◆ Work task ◆
In the entries that follow, say how many lines contain the string "setlength". Give no other words.

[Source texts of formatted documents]

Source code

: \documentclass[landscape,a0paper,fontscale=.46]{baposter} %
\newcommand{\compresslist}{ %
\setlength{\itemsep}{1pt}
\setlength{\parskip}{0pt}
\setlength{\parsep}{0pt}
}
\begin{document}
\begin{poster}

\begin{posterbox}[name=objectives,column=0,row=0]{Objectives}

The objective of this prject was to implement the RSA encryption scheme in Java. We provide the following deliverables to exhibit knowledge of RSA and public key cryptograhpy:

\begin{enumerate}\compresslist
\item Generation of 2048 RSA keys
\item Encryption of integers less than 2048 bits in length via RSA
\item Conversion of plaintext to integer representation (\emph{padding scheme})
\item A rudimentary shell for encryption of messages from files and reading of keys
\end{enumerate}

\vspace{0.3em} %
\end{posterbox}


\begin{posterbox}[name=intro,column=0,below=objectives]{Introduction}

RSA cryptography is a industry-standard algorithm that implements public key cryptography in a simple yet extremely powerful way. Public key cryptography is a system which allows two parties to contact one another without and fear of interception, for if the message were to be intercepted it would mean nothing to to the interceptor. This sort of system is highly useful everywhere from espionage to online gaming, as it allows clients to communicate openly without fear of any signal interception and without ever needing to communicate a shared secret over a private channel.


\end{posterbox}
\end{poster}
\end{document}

◆ Finished exercise ◆
3